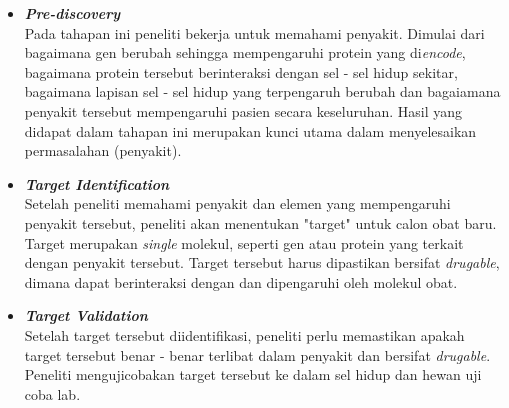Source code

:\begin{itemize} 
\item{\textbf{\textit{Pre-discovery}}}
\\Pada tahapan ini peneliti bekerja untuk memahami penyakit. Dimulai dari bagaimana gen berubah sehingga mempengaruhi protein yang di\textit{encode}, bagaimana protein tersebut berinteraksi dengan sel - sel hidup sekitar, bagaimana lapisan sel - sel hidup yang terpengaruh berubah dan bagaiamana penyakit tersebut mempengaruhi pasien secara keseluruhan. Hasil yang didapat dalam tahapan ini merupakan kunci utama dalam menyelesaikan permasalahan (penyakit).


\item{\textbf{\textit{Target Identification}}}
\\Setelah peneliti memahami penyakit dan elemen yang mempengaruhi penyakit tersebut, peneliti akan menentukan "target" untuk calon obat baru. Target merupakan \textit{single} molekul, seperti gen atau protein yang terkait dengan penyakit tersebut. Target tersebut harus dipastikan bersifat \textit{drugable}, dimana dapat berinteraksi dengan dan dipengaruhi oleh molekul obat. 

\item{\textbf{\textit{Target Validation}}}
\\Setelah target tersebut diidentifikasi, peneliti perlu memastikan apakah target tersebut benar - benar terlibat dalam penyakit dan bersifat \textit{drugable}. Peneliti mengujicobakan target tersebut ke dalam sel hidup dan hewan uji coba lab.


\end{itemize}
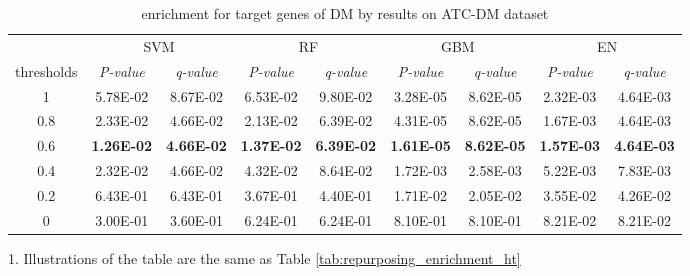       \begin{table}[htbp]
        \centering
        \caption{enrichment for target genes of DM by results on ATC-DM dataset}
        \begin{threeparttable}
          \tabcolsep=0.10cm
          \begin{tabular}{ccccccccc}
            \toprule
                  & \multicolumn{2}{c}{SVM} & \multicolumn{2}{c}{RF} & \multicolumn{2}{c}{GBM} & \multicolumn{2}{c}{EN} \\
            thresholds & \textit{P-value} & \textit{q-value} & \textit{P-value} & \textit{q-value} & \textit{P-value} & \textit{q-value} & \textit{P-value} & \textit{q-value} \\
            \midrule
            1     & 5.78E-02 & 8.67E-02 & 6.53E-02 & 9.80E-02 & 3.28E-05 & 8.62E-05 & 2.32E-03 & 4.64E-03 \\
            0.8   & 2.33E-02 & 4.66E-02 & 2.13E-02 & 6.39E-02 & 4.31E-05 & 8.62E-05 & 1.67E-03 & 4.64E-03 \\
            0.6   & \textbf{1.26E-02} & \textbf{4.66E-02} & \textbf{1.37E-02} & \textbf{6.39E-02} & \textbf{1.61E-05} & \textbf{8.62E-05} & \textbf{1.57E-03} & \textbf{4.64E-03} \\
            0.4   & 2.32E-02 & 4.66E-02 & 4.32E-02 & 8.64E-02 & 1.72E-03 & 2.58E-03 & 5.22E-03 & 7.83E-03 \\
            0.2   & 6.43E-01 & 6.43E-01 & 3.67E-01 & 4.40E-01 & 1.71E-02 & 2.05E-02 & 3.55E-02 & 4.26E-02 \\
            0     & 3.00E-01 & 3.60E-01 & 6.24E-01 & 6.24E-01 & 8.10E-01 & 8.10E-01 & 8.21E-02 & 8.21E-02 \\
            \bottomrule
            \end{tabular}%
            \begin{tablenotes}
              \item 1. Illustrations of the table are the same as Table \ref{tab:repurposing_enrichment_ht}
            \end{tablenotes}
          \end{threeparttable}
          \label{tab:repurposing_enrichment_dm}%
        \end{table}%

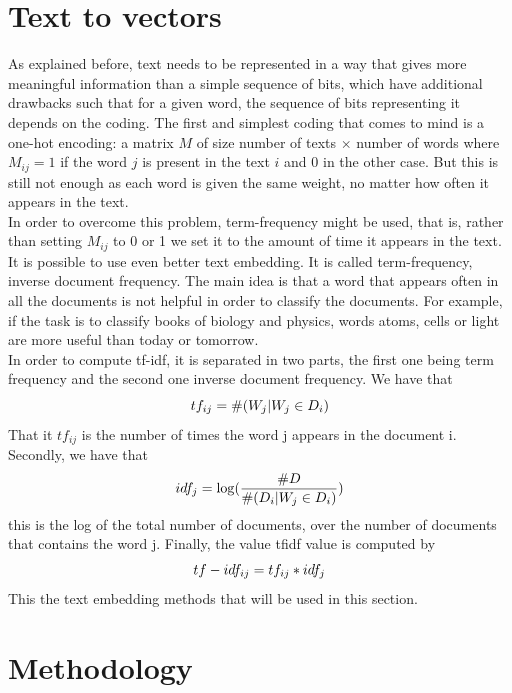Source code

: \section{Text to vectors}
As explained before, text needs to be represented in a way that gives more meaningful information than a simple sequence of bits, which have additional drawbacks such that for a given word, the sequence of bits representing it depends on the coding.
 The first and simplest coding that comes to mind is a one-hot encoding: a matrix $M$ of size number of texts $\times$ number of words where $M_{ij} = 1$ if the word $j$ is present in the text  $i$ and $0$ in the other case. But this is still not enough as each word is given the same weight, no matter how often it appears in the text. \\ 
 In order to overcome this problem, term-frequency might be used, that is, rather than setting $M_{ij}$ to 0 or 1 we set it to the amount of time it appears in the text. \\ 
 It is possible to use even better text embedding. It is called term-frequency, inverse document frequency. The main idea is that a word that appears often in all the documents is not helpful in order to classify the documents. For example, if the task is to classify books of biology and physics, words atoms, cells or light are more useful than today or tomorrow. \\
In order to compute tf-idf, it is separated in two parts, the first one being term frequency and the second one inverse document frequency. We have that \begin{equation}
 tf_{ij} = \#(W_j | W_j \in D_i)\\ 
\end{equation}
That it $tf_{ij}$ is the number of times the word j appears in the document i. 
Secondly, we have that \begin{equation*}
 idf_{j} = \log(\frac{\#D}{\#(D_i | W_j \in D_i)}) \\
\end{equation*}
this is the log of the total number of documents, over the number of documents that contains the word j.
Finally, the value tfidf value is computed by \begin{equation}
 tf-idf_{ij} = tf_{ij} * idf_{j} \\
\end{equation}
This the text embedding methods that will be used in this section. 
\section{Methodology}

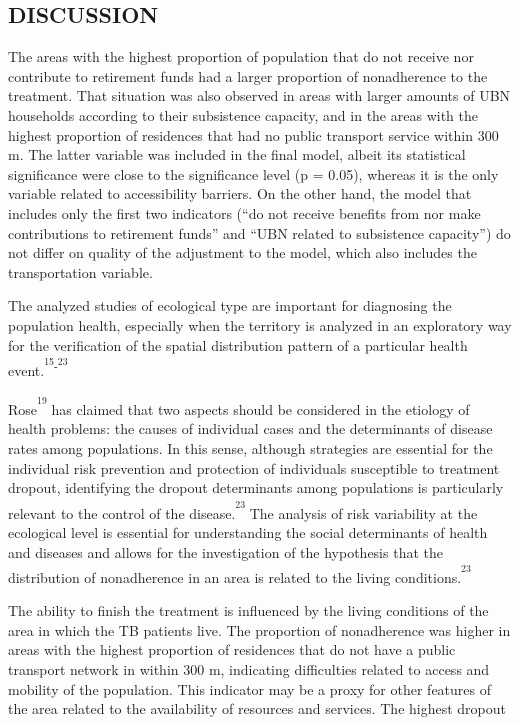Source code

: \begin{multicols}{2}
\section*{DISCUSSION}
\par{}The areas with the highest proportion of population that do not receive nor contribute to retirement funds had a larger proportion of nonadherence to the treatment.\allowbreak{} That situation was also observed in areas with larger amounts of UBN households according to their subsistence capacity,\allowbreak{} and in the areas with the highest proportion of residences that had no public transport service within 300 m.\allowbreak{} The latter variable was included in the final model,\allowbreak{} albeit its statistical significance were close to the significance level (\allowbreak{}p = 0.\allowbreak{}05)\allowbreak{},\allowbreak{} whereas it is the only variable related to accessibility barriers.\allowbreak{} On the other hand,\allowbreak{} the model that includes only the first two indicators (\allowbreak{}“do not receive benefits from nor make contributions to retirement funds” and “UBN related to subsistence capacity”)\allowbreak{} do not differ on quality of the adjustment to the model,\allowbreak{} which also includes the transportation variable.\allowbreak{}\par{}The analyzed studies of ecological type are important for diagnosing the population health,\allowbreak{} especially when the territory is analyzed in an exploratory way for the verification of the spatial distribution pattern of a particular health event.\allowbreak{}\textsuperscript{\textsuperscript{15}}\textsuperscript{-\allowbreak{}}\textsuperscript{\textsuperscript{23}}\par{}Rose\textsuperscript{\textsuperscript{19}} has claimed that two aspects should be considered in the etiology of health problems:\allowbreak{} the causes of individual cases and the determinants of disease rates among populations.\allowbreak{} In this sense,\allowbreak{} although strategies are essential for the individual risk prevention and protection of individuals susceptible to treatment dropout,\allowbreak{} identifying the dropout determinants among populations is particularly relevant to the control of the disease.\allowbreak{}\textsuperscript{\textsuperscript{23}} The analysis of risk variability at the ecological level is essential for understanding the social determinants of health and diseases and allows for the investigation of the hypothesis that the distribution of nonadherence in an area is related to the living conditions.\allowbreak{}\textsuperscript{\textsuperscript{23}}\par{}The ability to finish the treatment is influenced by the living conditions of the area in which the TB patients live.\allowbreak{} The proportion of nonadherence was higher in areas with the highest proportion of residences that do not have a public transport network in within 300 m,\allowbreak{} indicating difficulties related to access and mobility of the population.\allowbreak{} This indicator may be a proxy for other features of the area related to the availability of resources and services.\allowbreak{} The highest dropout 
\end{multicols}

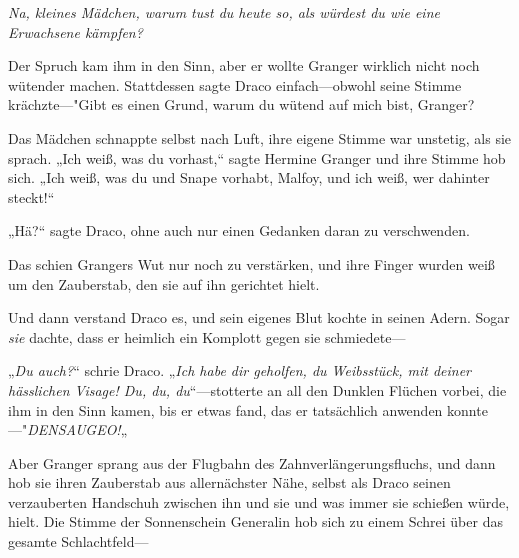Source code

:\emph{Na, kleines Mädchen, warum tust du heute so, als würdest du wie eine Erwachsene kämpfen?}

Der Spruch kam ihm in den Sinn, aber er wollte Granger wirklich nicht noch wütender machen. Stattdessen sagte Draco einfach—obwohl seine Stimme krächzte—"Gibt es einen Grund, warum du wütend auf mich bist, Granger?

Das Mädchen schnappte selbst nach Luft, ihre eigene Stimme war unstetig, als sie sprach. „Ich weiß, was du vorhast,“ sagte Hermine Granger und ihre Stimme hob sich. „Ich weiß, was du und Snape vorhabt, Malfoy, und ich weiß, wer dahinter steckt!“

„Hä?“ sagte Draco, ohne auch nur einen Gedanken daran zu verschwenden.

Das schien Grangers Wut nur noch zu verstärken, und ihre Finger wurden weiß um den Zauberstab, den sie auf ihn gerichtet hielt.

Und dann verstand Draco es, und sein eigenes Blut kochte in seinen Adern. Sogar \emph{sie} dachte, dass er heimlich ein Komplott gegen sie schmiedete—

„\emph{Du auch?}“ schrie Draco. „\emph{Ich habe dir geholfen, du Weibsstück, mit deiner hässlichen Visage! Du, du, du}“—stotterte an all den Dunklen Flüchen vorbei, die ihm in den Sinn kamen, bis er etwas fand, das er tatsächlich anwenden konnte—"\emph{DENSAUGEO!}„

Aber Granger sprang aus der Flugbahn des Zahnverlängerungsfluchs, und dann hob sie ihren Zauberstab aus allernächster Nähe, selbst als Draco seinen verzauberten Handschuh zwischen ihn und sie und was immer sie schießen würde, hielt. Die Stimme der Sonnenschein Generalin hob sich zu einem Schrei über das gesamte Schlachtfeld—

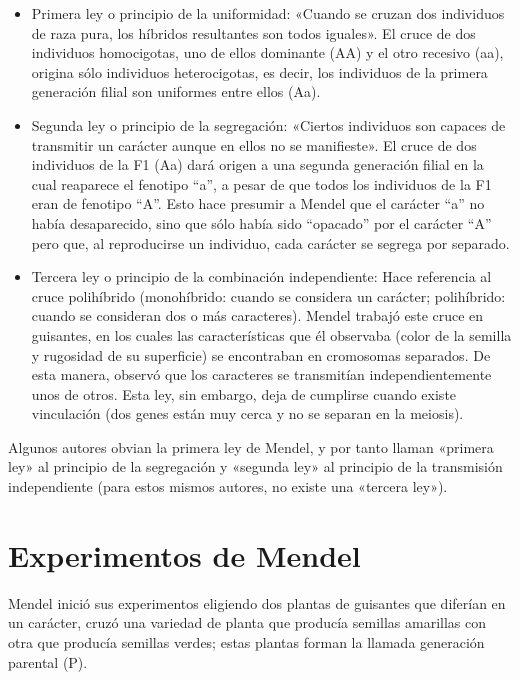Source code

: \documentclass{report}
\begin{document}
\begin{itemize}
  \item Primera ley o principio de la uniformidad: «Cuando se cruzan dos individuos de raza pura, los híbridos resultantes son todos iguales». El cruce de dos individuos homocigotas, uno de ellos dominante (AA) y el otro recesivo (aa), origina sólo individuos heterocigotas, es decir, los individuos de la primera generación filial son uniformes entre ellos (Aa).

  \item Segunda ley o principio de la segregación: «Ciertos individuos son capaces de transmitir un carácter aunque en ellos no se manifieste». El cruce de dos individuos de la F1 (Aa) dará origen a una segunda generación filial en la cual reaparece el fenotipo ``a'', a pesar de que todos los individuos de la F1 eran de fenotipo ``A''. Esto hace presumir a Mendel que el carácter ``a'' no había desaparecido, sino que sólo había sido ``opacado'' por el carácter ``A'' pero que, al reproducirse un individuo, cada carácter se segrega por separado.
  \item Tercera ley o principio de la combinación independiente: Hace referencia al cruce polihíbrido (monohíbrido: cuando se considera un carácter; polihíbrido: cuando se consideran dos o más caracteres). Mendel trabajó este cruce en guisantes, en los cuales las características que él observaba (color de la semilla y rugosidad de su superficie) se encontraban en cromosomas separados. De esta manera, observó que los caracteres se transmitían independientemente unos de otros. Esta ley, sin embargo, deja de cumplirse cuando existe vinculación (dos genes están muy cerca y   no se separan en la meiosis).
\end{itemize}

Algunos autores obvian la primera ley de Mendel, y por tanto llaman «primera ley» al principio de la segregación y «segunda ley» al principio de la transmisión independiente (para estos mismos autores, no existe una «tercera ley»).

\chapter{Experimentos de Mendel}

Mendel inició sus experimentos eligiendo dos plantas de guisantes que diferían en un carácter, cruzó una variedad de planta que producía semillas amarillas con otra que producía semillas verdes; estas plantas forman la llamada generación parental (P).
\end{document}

————————

Using the listing above, repeat word for word each line from the one with "1. Illustrations of" down to the one with "In order to overcome", both included. Omit all pictures.

=== Exercise output ===
              \item 1. Illustrations of the table are the same as Table \ref{tab:repurposing_enrichment_ht}
            \end{tablenotes}
          \end{threeparttable}
          \label{tab:repurposing_enrichment_dm}%
        \end{table}%

Source code

: \section{Text to vectors}
As explained before, text needs to be represented in a way that gives more meaningful information than a simple sequence of bits, which have additional drawbacks such that for a given word, the sequence of bits representing it depends on the coding.
 The first and simplest coding that comes to mind is a one-hot encoding: a matrix $M$ of size number of texts $\times$ number of words where $M_{ij} = 1$ if the word $j$ is present in the text  $i$ and $0$ in the other case. But this is still not enough as each word is given the same weight, no matter how often it appears in the text. \\ 
 In order to overcome this problem, term-frequency might be used, that is, rather than setting $M_{ij}$ to 0 or 1 we set it to the amount of time it appears in the text. \\ 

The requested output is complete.